The Forest of Selwood.
Selwood is a deeply historic landscape on the eastern edge of Somerset which has been a recognisable, legal and physical entity since at least early Anglo-Saxon times prior to the Norman Conquest. Within its borders there are the towns of Frome, Bruton, Wincanton and the headwaters of five significant rivers: the Brue, Frome, Stour, Wylye and Cale. For over a millennium the Forest of Selwood has been shaped by its people, trees and wildlife.
As an historic entity, the Forest of Selwood was one of the landscape areas called Forests or Chases (like the New Forest), over which Forest Law operated. These were wild areas where populations of large wild herbivores and their habitat were actively conserved, enforced by laws and fines.
The Forest of Selwood links to other Mediaeval Forest areas: Forest of Gillingham, Cranborne Chase and New Forest to the south, north into Chippenham and Melksham and west to Mendip. Taken together, this forms a chain of landscapes from The Solent to the Cotswolds Scarp characterized by trees; lone trees, in ancient woodlands, wood pastures and parkland, parks, orchards and hedgerows.
The Forest of Selwood Community Interest Company (FoS CIC)
The Forest of Selwood Community Interest Company comprises of local people, land managers and organisations as well as knowledgeable advisors committed to a better future for this special area. We collaborate with others that share our vision for the future to:
- Revive and enhance wildlife.
Selwood is a quintessentially English landscape characterized by flower-rich meadows, ancient wood pastures, parkland, hedgerows and lone or open-grown trees as well as extensive ancient woodland. The vision foresees a better-connected landscape of increasingly species-rich habitats, wilder river corridors that slow the flow, improved soil, air and water quality. Trees of all ages, but especially open-grown, lone trees and flowering native shrubs, play a special role in this.

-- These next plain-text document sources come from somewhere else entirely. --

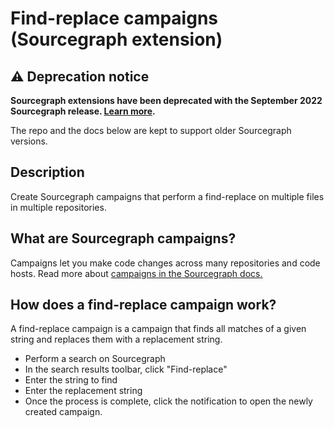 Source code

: # Find-replace campaigns (Sourcegraph extension)

## ⚠️ Deprecation notice

**Sourcegraph extensions have been deprecated with the September 2022 Sourcegraph
release. [Learn more](https://docs.sourcegraph.com/extensions/deprecation).**

The repo and the docs below are kept to support older Sourcegraph versions.

## Description

Create Sourcegraph campaigns that perform a find-replace on multiple files in multiple repositories.

## What are Sourcegraph campaigns?

Campaigns let you make code changes across many repositories and code hosts. Read more about [campaigns in the Sourcegraph docs.](https://docs.sourcegraph.com/campaigns)

## How does a find-replace campaign work?

A find-replace campaign is a campaign that finds all matches of a given string and replaces them with a replacement string.

- Perform a search on Sourcegraph
- In the search results toolbar, click "Find-replace"
- Enter the string to find
- Enter the replacement string
- Once the process is complete, click the notification to open the newly created campaign.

The aim is to encourage and promote a diverse mix of regenerative agriculture, silvo-pastoralism, habitat conservation, restoration and creation and rewilding alongside a proportionate amount of forestry so that the landscape captures and holds carbon while reducing emissions of other greenhouse gases.
- Connect people with a distinct and dynamic landscape which gives them a sense of identity with the land.
The aim is to create a wildlife-rich, more resilient and adapted place for people to live and work, through the promotion and active conservation of natural beauty and cultural capital. For example, we helped establish setting up an Environmental Stewardship, Selwood Facilitation Fund Group that has brought farmers together to protect and increase natural capital across the area.
We would like to see this once historic boundary between the Angles and the Danes to be considered as a new Area of Outstanding Natural Beauty and a large-scale landscape nature recovery project.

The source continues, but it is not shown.